In December 1999, Iqbal sent a letter to police and a Lahore newspaper chief news editor Khawar Naeem Hashmi confessing to the rape and murder of 100 runaway boys, all aged between 6 and 16. In the letter, he claimed to have strangled and dismembered the victims mostly runaways and orphans living on the streets of Lahore and disposed of their bodies using vats of hydrochloric acid. He then dumped the remains in a local river.
Inside Iqbal's house, police and reporters found bloodstains on the walls and floor, along with the chain with which Iqbal claimed to have strangled his victims and photographs of many of his victims in plastic bags. These items were neatly labelled with handwritten pamphlets. Two vats of acid with partially dissolved human remains were also left in the open for police to find, with a note claiming the bodies in the house have deliberately not been disposed of so that authorities will find them.
Iqbal confessed in his letter that he planned to drown himself in the Ravi River following his crimes but after unsuccessfully dragging the river with nets, police launched the largest manhunt in Pakistan history. Four accomplices, teenage boys who had shared Iqbal's three-bedroom flat, were arrested in Sohawa. Within days, one of them died in police custody, with a post-mortem suggesting that force had been used against him; allegedly, he jumped from a window.

Trial

It was a month before Iqbal turned himself in at the offices of the Urdu-language newspaper Daily Jang on 30 December 1999. He was subsequently arrested.
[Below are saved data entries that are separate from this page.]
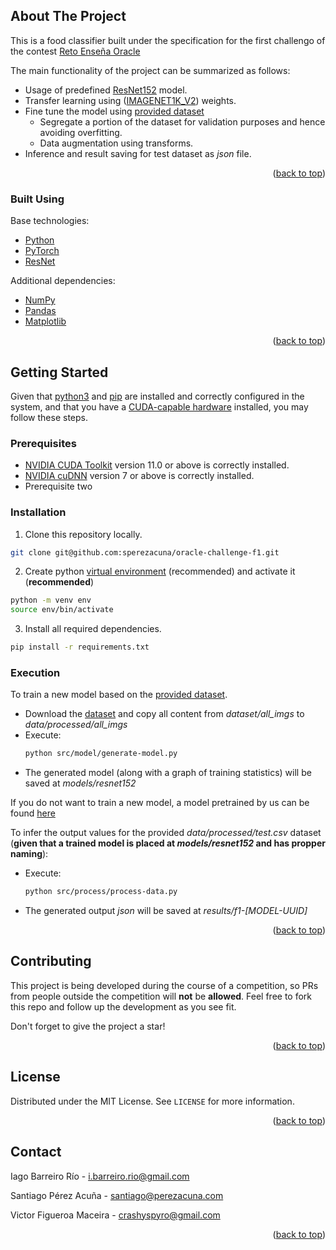 ## About The Project

This is a food classifier built under the specification for the first challengo of the contest [Reto Enseña Oracle](https://nuwe.io/dev/competitions/reto-ensena-oracle-espana/clasificacion-imagenes-reto_1)

The main functionality of the project can be summarized as follows:

* Usage of predefined [ResNet152](https://arxiv.org/pdf/1512.03385.pdf) model.
* Transfer learning using ([IMAGENET1K_V2](https://pytorch.org/vision/main/models/generated/torchvision.models.resnet152.html#torchvision.models.ResNet152_Weights)) weights.
* Fine tune the model using [provided dataset]()
  * Segregate a portion of the dataset for validation purposes and hence avoiding overfitting.
  * Data augmentation using transforms.
* Inference and result saving for test dataset as _json_ file.

<p align="right">(<a href="#top">back to top</a>)</p>

### Built Using

Base technologies:

* [Python](https://www.python.org/)
* [PyTorch](https://pytorch.org/)
* [ResNet](https://arxiv.org/pdf/1512.03385.pdf)

Additional dependencies:

* [NumPy](https://numpy.org/)
* [Pandas](https://pandas.pydata.org/)
* [Matplotlib](https://matplotlib.org/)

<p align="right">(<a href="#top">back to top</a>)</p>

## Getting Started

Given that [python3](https://www.python.org/downloads/) and [pip](https://pypi.org/project/pip/) are installed and correctly configured in the system, and that you have a [CUDA-capable hardware](https://developer.nvidia.com/cuda-gpus) installed, you may follow these steps.

### Prerequisites

* [NVIDIA CUDA Toolkit](https://developer.nvidia.com/cuda-downloads) version 11.0 or above is correctly installed.
* [NVIDIA cuDNN](https://developer.nvidia.com/cudnn) version 7 or above is correctly installed.
* Prerequisite two

### Installation

1. Clone this repository locally.

```bash
git clone git@github.com:sperezacuna/oracle-challenge-f1.git
```
2. Create python [virtual environment](https://docs.python.org/3/library/venv.html) (recommended) and activate it (**recommended**)

```bash
python -m venv env
source env/bin/activate 
```

3. Install all required dependencies.

```bash
pip install -r requirements.txt
```

### Execution

To train a new model based on the [provided dataset](https://challenges-asset-files.s3.us-east-2.amazonaws.com/Events/Oracle/oracle_CV.zip).

* Download the [dataset]((https://challenges-asset-files.s3.us-east-2.amazonaws.com/Events/Oracle/oracle_CV.zip)) and copy all content from _dataset/all\_imgs_ to _data/processed/all\_imgs_
* Execute:
  ```bash
  python src/model/generate-model.py
  ```
* The generated model (along with a graph of training statistics) will be saved at _models/resnet152_

If you do not want to train a new model, a model pretrained by us can be found [here](https://drive.google.com/drive/folders/1fYlo8V8_GKCog4U4gs-7nwwlejGfZOjI?usp=share_link)

To infer the output values for the provided _data/processed/test.csv_ dataset (**given that a trained model is placed at _models/resnet152_ and has propper naming**):

* Execute:
  ```bash
  python src/process/process-data.py
  ```
* The generated output _json_ will be saved at _results/f1-[MODEL-UUID]_

<p align="right">(<a href="#top">back to top</a>)</p>

## Contributing

This project is being developed during the course of a competition, so PRs from people outside the competition will **not** be **allowed**. Feel free to fork this repo and follow up the development as you see fit.

Don't forget to give the project a star!

<p align="right">(<a href="#top">back to top</a>)</p>

## License

Distributed under the MIT License. See `LICENSE` for more information.

<p align="right">(<a href="#top">back to top</a>)</p>

## Contact

Iago Barreiro Río - i.barreiro.rio@gmail.com

Santiago Pérez Acuña - santiago@perezacuna.com

Victor Figueroa Maceira - crashyspyro@gmail.com

<p align="right">(<a href="#top">back to top</a>)</p>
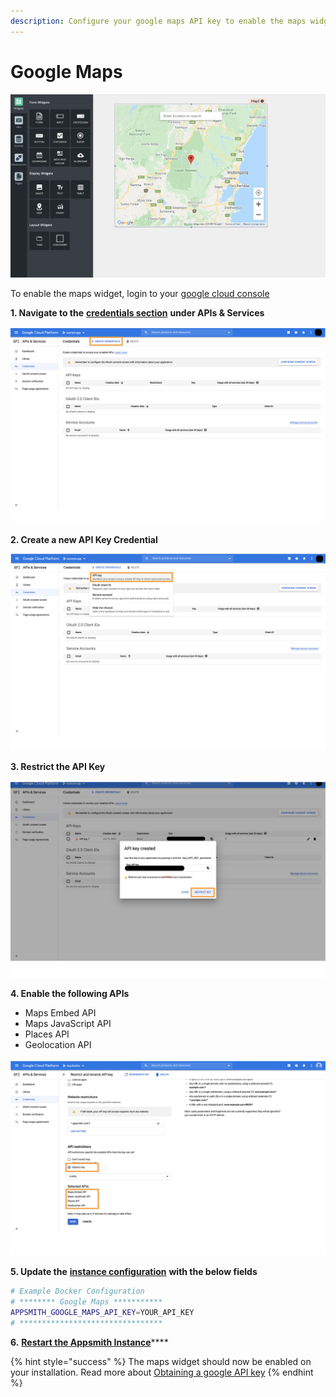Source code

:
 ```yaml
---
description: Configure your google maps API key to enable the maps widget on Appsmith
---
```


# Google Maps

![](<../../../.gitbook/assets/Screenshot 2020-07-17 at 5.02.29 PM.png>)

To enable the maps widget, login to your [google cloud console](https://console.cloud.google.com/)

**1. Navigate to the** [**credentials section**](https://console.cloud.google.com/apis/credentials) **under APIs & Services**

![Click to expand](<../../../.gitbook/assets/Maps Credentials.png>)

**2. Create a new API Key Credential**

![Click to expand](<../../../.gitbook/assets/Maps API Key.png>)

**3. Restrict the API Key**

![click to expand](<../../../.gitbook/assets/Maps API Restrict (1).png>)

**4. Enable the following APIs**

* Maps Embed API
* Maps JavaScript API
* Places API
* Geolocation API

![Click to expand](<../../../.gitbook/assets/Maps APIs.png>)

**5. Update the** [**instance configuration**](./) **with the below fields**

```bash
# Example Docker Configuration
# ******** Google Maps ***********
APPSMITH_GOOGLE_MAPS_API_KEY=YOUR_API_KEY
# ********************************
```

**6.** [**Restart the Appsmith Instance**](./)\*\*\*\*

{% hint style="success" %}
The maps widget should now be enabled on your installation. Read more about [Obtaining a google API key](https://developers.google.com/maps/documentation/javascript/get-api-key)
{% endhint %}
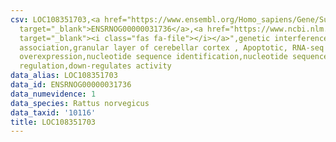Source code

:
 ```yaml
---
csv: LOC108351703,<a href="https://www.ensembl.org/Homo_sapiens/Gene/Summary?db=core;g=ENSRNOG00000031736"
  target="_blank">ENSRNOG00000031736</a>,<a href="https://www.ncbi.nlm.nih.gov/pubmed/30467350"
  target="_blank"><i class="fas fa-file"></i></a>",genetic interference,functional
  association,granular layer of cerebellar cortex , Apoptotic, RNA-seq assay, hsf-1
  overexpression,nucleotide sequence identification,nucleotide sequence identification,transcriptional
  regulation,down-regulates activity
data_alias: LOC108351703
data_id: ENSRNOG00000031736
data_numevidence: 1
data_species: Rattus norvegicus
data_taxid: '10116'
title: LOC108351703
---
```

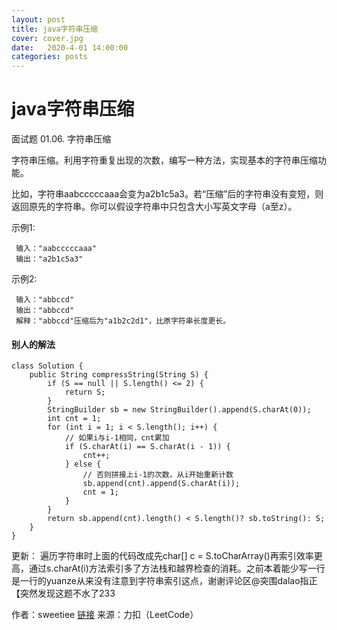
 ```yaml
---
layout: post
title: java字符串压缩
cover: cover.jpg
date:   2020-4-01 14:00:00
categories: posts
---
```

# java字符串压缩

面试题 01.06. 字符串压缩

字符串压缩。利用字符重复出现的次数，编写一种方法，实现基本的字符串压缩功能。

比如，字符串aabcccccaaa会变为a2b1c5a3。若“压缩”后的字符串没有变短，则返回原先的字符串。你可以假设字符串中只包含大小写英文字母（a至z）。

示例1:

```
 输入："aabcccccaaa"
 输出："a2b1c5a3"
```

示例2:

```
 输入："abbccd"
 输出："abbccd"
 解释："abbccd"压缩后为"a1b2c2d1"，比原字符串长度更长。
```

#### 别人的解法

```
class Solution {
    public String compressString(String S) {
        if (S == null || S.length() <= 2) {
            return S;
        }
        StringBuilder sb = new StringBuilder().append(S.charAt(0));
        int cnt = 1;
        for (int i = 1; i < S.length(); i++) {
            // 如果i与i-1相同，cnt累加
            if (S.charAt(i) == S.charAt(i - 1)) {
                cnt++;
            } else { 
                // 否则拼接上i-1的次数，从i开始重新计数
                sb.append(cnt).append(S.charAt(i));
                cnt = 1;
            }
        }
        return sb.append(cnt).length() < S.length()? sb.toString(): S;
    }
}
```
更新：
遍历字符串时上面的代码改成先char[] c = S.toCharArray()再索引效率更高，通过s.charAt(i)方法索引多了方法栈和越界检查的消耗。之前本着能少写一行是一行的yuanze从来没有注意到字符串索引这点，谢谢评论区@突围dalao指正【突然发现这题不水了233

作者：sweetiee
[链接](https://leetcode-cn.com/problems/compress-string-lcci/solution/java-bian-li-1bian-1yan-jiu-ming-bai-by-sweetiee/)
来源：力扣（LeetCode）
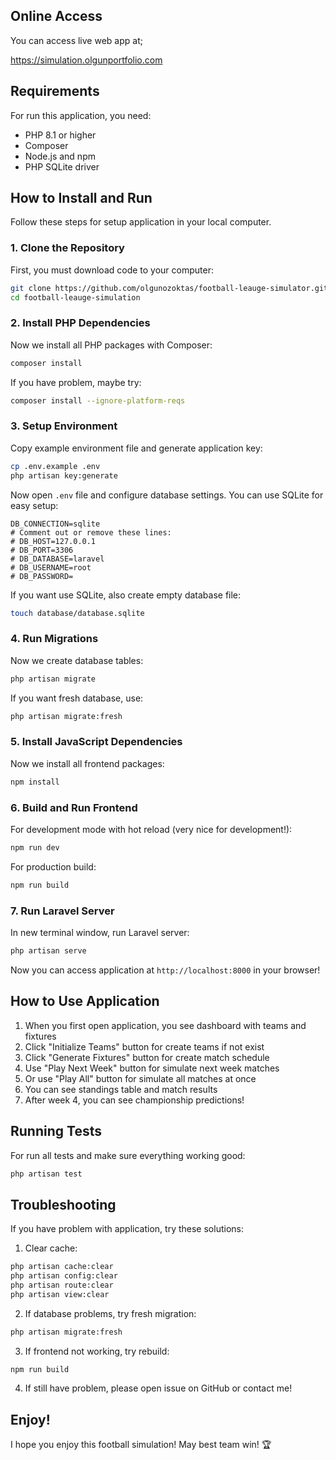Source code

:## Online Access

You can access live web app at;

https://simulation.olgunportfolio.com

## Requirements

For run this application, you need:
- PHP 8.1 or higher
- Composer
- Node.js and npm
- PHP SQLite driver

## How to Install and Run

Follow these steps for setup application in your local computer.

### 1. Clone the Repository

First, you must download code to your computer:

```bash
git clone https://github.com/olgunozoktas/football-leauge-simulator.git
cd football-leauge-simulation
```

### 2. Install PHP Dependencies

Now we install all PHP packages with Composer:

```bash
composer install
```

If you have problem, maybe try:

```bash
composer install --ignore-platform-reqs
```

### 3. Setup Environment

Copy example environment file and generate application key:

```bash
cp .env.example .env
php artisan key:generate
```

Now open `.env` file and configure database settings. You can use SQLite for easy setup:

```
DB_CONNECTION=sqlite
# Comment out or remove these lines:
# DB_HOST=127.0.0.1
# DB_PORT=3306
# DB_DATABASE=laravel
# DB_USERNAME=root
# DB_PASSWORD=
```

If you want use SQLite, also create empty database file:

```bash
touch database/database.sqlite
```

### 4. Run Migrations

Now we create database tables:

```bash
php artisan migrate
```

If you want fresh database, use:

```bash
php artisan migrate:fresh
```

### 5. Install JavaScript Dependencies

Now we install all frontend packages:

```bash
npm install
```

### 6. Build and Run Frontend

For development mode with hot reload (very nice for development!):

```bash
npm run dev
```

For production build:

```bash
npm run build
```

### 7. Run Laravel Server

In new terminal window, run Laravel server:

```bash
php artisan serve
```

Now you can access application at `http://localhost:8000` in your browser!

## How to Use Application

1. When you first open application, you see dashboard with teams and fixtures
2. Click "Initialize Teams" button for create teams if not exist
3. Click "Generate Fixtures" button for create match schedule
4. Use "Play Next Week" button for simulate next week matches
5. Or use "Play All" button for simulate all matches at once
6. You can see standings table and match results
7. After week 4, you can see championship predictions!

## Running Tests

For run all tests and make sure everything working good:

```bash
php artisan test
```

## Troubleshooting

If you have problem with application, try these solutions:

1. Clear cache:
```bash
php artisan cache:clear
php artisan config:clear
php artisan route:clear
php artisan view:clear
```

2. If database problems, try fresh migration:
```bash
php artisan migrate:fresh
```

3. If frontend not working, try rebuild:
```bash
npm run build
```

4. If still have problem, please open issue on GitHub or contact me!

## Enjoy!

I hope you enjoy this football simulation! May best team win! 🏆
He stated that he had surrendered to the newspaper because he feared for his life and was concerned that the police would kill him.
Iqbal was sentenced to death by hanging, the judge passed sentence saying "You will be strangled to death in front of the parents whose children you killed, Your body will then be cut into 100 pieces and put in acid, the same way you killed the children."
Iqbal was found hanged, dead in his cell before the execution could be carried out, with another "accomplice" hanged in a nearby cell the same night.

Motive

Iqbal's motive for committing his murders was his infuriation at a perceived injustice at the hands of Lahore police who had arrested him on charges relating to an act of sodomy against a young runaway boy in the 1990s. No charges were brought in relation to this offence. His mother had "been forced to watch decline" before suffering a fatal heart attack. He had therefore resolved to make 100 mothers cry for their sons as his mother had been forced to do for him before her death.